L’utilizzo dei dati biometrici dilaga, anche spinto dalle attività di contrasto al coronavirus: una situazione che può avere ripercussioni relativamente alla data protection.
Pur certo dell’importanza che il futuro riserverà alla gestione dei dati biometrici, anche il Garante Europeo non ha potuto sottacere le proprie preoccupazioni, soprattutto legate alla consapevolezza collettiva – considerata ancora insufficiente – in ordine alle caratteristiche delle tecnologie ed i loro potenziali utilizzi, sia corretti che distorti.
Lo stato della biometria e privacy secondo il Garante Europeo
Durante il congresso annuale organizzato dal Biometric Institute, lo scorso 7 ottobre 2020 il Garante europeo della protezione dei dati Wojciech Wiewiórowski ha svolto un interessante speech sul trattamento dei dati biometrici, il cui contenuto proveremo di seguito a riassumere.
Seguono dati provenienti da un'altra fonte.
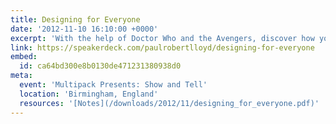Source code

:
```yaml
---
title: Designing for Everyone
date: '2012-11-10 16:10:00 +0000'
excerpt: 'With the help of Doctor Who and the Avengers, discover how you can embrace the unpredictable nature of the web.'
link: https://speakerdeck.com/paulrobertlloyd/designing-for-everyone
embed:
  id: ca64bd300e8b0130de471231380938d0
meta:
  event: 'Multipack Presents: Show and Tell'
  location: 'Birmingham, England'
  resources: '[Notes](/downloads/2012/11/designing_for_everyone.pdf)'
---
```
La riflessione del GEDP si è appuntata, in prima battuta, sull’aumento esponenziale dei dispositivi di elaborazione dei dati biometrici: diffusione massiccia di smartphone che adottano sistemi di autenticazione basati sul riconoscimento dei volti e delle impronte digitali; assistenti virtuali che elaborano i dati vocali per rispondere alle richieste degli utenti; sistemi di videosorveglianza “intelligenti”, in grado di identificare e classificare gli individui ripresi; wearable devices applicati tanto allo sport quanto alla medicina.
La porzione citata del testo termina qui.